All financial firms have benefited from U.S. taxpayer support and must yield to efforts to tighten regulation to prevent a future crisis, White House economic adviser Lawrence Summers said on Friday.
The time has come for fundamental change in the financial sector of our economy -- both in how financial institutions conduct their business and how they are regulated, Summers said in remarks prepared for delivery at a conference in New York sponsored by The Economist magazine.
The Obama administration has been pressing for wide-ranging reforms in U.S. financial regulations. It scored a victory on Thursday when a House of Representatives' panel passed a bill to tighten regulation of financial derivatives.

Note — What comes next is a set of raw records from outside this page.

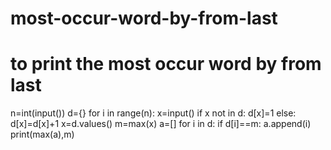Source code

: # most-occur-word-by-from-last

# to print the most occur word by from last
n=int(input())
d={}
for i in range(n):
  x=input()
  if x not in d:
    d[x]=1 
  else:
    d[x]=d[x]+1 
x=d.values()
m=max(x)
a=[]
for i in d:
  if d[i]==m:
    a.append(i)
print(max(a),m)


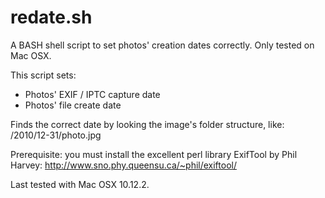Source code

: # redate.sh
A BASH shell script to set photos' creation dates correctly.  Only tested on Mac OSX.

This script sets:
 - Photos' EXIF / IPTC capture date
 - Photos' file create date
 
Finds the correct date by looking the image's folder structure, like: /2010/12-31/photo.jpg

Prerequisite: you must install the excellent perl library ExifTool by Phil Harvey: http://www.sno.phy.queensu.ca/~phil/exiftool/

Last tested with Mac OSX 10.12.2.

That legislation, however, took a step back from an administration proposal by exempting standardized over-the-counter derivatives from having to go through a central clearinghouse when corporations are using them to hedge operational risks. It also exempted some standardized swaps from mandatory exchange trading.
The action followed months of drift and closed-door talks with bankers and Republicans who are fighting to protect profit margins from the Democrats' drive for tougher rules.
Summers, who heads the National Economic Council, argued the banks at the center of the credit crisis had a moral imperative to be part of the solution.
There is no financial institution that exists today that is not the direct or indirect beneficiary of trillions of dollars of taxpayer support for the financial system. This has direct relevance on the changing nature of the social compact between the financial sector and the broader economy, he said.
Financial institutions that have benefited from government support can, should, and must use this moment to think about what they can do for their country -- by accepting the necessary regulation to protect the American people, Summers added.